Just before the holidays, five members of the UNC System Board of Governors defended the Board’s decision to pay $2.5 million to the Sons of Confederate Veterans to house and display the Confederate monument known as Silent Sam.
The Sons of Confederate Veterans are purveyors of what historians call the myth of the Lost Cause – the story that “the preservation of liberty and freedom was the motivating factor in the South’s decision to fight” what they call “the Second American Revolution.” The group insists that “the war was not fought in order to keep African Americans enslaved.”
It stands to reason that these are the historical claims Silent Sam will bolster in any museum they build with the $2.5 million.
The five Board members said that this was the best deal they could strike to try to resolve what they saw as “a deeply divisive and personal issue.”
“Divisive?” I suppose the centrality of slavery to the Confederate cause remains divisive in some circles.
But “personal?”
There is nothing remotely personal about this issue.
To see why, think about a few hypothetical $2.5 million settlements the university might reach with others to help them tell their story.
- The university settles litigation with a soft drink company by setting up a fund to support a series of conferences about how sugary sodas do not contribute to the obesity epidemic.
- The university settles litigation with an anti-vaccination group by setting up a fund to finance a social media push against childhood immunizations.
- The university settles litigation with a religious institution by funding a geology museum proving that no rock can be more than 6,000 years old.
How would the public react to any of these expenditures?
With near-universal outrage, and for good reason.

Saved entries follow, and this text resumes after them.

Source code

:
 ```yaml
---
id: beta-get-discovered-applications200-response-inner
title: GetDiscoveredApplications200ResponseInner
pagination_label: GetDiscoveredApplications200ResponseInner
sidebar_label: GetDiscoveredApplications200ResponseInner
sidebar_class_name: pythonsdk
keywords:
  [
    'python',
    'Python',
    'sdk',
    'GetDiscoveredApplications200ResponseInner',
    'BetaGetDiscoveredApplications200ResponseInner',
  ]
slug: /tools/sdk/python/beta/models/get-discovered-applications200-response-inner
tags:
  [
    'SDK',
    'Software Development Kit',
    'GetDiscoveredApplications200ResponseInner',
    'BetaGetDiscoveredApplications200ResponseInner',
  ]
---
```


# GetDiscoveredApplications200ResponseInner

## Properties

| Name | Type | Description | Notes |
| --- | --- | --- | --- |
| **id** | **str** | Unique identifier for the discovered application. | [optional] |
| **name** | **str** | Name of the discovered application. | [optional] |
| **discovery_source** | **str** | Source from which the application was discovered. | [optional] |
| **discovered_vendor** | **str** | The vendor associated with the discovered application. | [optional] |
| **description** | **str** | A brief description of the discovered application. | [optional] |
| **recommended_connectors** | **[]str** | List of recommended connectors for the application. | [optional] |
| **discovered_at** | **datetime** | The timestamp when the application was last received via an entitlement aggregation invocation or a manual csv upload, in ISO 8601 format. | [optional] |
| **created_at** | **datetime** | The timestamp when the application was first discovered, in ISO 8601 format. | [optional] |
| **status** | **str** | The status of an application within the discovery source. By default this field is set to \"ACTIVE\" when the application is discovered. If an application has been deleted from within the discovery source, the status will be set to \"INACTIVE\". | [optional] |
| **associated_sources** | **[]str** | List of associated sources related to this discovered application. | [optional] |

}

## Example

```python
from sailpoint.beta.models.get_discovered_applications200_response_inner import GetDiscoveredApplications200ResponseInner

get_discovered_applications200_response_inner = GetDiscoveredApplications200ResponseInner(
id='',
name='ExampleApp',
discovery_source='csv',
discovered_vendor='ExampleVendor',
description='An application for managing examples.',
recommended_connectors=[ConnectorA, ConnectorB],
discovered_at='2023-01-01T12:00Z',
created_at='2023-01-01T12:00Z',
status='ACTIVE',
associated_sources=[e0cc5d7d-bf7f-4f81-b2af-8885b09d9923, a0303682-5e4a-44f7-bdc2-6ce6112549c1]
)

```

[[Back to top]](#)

However “divisive” the causes of obesity, the merits of vaccinations, and the age of the Earth may be in some quarters, these university expenditures would be serving untruth. They would be doing the opposite of what a research university does, which is to study things carefully, using rigorous standards of inquiry, and thereby to increase knowledge and uncover truth.
There is nothing “personal” about whether the perpetuation of slavery was central to the Southern cause in the Civil War. It is something that brilliant historians – including many in the UNC System – have devoted their lives to documenting.
This is one of the things that is so deeply disturbing about the decision of the Board of Governors to pay a huge sum to an organization to preach the myth of the Lost Cause. It’s a $2.5 million investment in falsehood.
To watch this unfold is devastating.
But it’s nothing personal.
Eric Muller is the Dan K. Moore Distinguished Professor of Law in Jurisprudence and Ethics at UNC-Chapel Hill.